Instructions to follow: Take every line from the listing below that contains "number".

= = =

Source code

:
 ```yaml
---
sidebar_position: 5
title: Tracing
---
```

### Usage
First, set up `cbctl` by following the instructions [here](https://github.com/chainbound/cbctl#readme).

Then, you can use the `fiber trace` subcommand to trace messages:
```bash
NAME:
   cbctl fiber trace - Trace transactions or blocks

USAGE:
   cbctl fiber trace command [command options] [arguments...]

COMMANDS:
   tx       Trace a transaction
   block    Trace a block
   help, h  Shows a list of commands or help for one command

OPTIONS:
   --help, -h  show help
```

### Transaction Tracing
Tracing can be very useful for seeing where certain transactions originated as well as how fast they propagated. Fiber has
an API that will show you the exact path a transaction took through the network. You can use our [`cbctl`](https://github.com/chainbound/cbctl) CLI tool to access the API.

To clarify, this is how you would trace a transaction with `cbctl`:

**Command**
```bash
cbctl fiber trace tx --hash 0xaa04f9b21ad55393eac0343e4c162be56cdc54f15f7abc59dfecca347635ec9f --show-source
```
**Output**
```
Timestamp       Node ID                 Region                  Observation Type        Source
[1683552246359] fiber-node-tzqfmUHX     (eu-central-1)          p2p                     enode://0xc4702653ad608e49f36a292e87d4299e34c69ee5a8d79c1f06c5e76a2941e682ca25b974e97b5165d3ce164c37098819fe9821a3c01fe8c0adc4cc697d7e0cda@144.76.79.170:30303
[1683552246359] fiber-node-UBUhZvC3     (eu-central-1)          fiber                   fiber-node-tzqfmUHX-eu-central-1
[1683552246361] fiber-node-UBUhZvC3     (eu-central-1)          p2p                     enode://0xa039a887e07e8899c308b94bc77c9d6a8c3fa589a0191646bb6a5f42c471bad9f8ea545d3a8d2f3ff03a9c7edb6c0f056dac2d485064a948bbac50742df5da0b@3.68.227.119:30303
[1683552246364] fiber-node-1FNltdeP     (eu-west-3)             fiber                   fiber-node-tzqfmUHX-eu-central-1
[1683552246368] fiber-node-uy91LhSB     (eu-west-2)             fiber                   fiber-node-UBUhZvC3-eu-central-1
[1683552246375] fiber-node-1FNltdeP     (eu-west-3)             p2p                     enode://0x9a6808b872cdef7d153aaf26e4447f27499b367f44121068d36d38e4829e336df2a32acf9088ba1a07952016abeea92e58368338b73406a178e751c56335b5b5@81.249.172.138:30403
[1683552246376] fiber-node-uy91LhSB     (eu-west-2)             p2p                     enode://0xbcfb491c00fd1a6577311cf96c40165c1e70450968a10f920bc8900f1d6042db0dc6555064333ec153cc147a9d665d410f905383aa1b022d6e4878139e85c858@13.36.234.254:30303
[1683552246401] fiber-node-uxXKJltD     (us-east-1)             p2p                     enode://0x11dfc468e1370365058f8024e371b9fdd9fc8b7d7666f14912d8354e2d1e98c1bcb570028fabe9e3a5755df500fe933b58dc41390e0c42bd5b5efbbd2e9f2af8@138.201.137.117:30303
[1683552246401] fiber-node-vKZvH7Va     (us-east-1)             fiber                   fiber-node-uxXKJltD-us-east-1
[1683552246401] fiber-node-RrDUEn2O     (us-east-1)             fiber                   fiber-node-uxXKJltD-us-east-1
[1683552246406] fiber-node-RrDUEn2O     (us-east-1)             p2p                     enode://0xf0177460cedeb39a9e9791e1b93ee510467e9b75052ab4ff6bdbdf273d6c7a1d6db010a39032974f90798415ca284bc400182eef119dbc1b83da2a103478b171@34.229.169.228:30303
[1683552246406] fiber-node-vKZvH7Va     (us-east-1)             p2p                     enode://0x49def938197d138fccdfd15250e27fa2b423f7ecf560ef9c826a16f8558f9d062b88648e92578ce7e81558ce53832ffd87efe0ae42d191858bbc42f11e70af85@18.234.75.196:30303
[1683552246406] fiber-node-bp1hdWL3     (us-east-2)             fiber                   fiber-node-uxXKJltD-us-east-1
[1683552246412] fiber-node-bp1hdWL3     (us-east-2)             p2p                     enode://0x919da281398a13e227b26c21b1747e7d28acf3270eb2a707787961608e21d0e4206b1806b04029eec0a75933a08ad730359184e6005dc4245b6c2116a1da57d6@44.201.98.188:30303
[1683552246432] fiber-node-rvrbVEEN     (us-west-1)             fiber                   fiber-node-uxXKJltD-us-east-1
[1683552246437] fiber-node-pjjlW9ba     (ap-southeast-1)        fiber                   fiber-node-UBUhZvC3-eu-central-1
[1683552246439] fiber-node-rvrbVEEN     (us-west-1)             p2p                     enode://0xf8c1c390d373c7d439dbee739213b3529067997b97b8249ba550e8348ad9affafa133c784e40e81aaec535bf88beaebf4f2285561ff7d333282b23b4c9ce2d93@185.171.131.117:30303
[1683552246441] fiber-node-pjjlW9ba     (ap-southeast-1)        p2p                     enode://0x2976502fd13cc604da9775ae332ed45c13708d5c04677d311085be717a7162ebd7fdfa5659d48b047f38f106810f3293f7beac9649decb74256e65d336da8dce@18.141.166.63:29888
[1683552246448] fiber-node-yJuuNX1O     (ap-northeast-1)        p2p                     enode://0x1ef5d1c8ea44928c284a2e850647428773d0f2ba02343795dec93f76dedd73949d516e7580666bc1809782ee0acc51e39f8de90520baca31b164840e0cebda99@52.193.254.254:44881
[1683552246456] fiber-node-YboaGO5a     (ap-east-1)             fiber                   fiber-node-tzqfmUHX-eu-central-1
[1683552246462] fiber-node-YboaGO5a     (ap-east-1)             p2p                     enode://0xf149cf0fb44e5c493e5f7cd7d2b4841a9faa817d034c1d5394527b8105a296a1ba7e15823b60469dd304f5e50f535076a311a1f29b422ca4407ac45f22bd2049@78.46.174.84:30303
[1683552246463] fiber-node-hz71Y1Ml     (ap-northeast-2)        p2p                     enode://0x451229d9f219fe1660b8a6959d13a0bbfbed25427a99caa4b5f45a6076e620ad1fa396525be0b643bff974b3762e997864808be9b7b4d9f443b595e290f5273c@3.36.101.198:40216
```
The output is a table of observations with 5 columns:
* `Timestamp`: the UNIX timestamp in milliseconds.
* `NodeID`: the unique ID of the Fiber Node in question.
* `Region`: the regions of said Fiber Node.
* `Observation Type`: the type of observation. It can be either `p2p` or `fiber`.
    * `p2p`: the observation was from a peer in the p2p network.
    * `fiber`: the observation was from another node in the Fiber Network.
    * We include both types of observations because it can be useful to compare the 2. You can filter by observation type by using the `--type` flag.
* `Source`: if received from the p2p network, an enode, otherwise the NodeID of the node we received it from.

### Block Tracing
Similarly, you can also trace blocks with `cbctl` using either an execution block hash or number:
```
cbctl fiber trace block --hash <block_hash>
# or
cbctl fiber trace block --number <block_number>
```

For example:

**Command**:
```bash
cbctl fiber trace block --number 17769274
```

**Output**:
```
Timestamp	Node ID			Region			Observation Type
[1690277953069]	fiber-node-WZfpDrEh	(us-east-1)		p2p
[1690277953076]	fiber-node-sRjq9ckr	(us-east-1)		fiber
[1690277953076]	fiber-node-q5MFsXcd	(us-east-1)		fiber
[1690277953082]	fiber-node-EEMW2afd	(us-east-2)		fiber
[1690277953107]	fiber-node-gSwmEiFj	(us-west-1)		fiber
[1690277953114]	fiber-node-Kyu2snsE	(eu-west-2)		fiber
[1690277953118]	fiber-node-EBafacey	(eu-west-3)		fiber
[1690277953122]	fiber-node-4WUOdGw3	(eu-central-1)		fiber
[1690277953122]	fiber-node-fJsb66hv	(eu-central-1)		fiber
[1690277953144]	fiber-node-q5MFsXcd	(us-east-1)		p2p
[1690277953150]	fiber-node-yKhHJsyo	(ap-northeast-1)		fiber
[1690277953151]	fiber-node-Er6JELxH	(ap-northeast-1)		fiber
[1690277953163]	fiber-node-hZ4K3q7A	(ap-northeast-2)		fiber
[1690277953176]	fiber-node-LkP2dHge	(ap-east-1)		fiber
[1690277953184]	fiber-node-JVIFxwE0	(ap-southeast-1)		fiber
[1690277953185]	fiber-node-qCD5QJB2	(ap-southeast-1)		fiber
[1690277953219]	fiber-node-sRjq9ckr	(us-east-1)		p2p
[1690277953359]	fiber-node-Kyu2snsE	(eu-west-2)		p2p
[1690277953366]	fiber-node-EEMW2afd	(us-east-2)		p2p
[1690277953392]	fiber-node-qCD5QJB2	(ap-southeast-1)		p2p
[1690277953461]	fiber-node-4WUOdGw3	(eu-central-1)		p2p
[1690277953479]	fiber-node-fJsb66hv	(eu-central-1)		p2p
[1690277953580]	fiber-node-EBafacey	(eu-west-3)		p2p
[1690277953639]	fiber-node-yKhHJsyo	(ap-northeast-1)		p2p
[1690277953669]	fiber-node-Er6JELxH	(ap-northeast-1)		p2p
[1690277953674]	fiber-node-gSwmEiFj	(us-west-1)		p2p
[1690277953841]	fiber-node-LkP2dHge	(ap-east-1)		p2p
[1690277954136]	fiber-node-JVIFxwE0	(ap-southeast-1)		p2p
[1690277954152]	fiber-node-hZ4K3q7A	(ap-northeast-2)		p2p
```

= = =

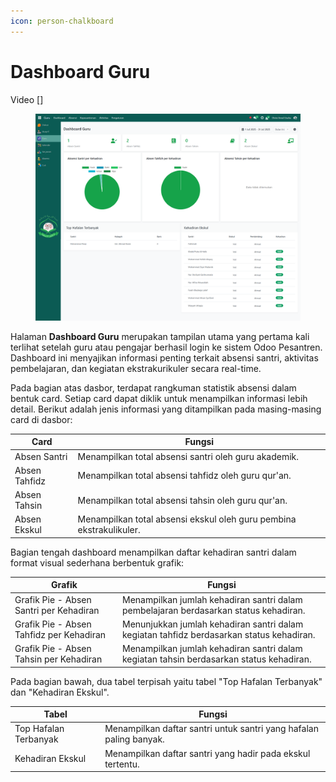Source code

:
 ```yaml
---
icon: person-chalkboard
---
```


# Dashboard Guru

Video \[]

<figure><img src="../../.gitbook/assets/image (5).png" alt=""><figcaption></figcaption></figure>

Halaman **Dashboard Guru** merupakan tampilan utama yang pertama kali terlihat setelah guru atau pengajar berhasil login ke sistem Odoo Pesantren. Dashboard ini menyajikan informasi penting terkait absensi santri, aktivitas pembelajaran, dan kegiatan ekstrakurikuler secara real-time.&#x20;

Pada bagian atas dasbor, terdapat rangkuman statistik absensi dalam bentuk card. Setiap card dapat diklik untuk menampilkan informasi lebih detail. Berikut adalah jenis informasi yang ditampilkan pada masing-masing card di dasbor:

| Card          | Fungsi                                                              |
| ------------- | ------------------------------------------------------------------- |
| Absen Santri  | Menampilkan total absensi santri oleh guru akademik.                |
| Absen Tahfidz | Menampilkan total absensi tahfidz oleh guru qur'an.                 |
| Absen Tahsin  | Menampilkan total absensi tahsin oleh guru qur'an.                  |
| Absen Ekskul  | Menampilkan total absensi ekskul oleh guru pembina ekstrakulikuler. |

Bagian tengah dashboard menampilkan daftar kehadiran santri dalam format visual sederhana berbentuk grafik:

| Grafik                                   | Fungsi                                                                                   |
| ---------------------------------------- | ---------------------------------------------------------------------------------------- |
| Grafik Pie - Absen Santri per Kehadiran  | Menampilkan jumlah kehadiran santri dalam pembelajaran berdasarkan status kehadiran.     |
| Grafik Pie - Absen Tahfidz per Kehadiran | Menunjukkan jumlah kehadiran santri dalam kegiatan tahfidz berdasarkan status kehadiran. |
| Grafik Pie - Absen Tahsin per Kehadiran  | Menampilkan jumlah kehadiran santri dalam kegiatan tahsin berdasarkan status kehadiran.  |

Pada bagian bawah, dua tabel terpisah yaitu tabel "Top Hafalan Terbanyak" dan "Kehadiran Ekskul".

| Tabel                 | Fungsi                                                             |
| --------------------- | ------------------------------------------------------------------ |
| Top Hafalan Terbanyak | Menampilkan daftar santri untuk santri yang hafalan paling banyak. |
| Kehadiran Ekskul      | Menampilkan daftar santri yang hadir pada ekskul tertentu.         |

= = =

Task response:
Similarly, you can also trace blocks with `cbctl` using either an execution block hash or number:
cbctl fiber trace block --number <block_number>
cbctl fiber trace block --number 17769274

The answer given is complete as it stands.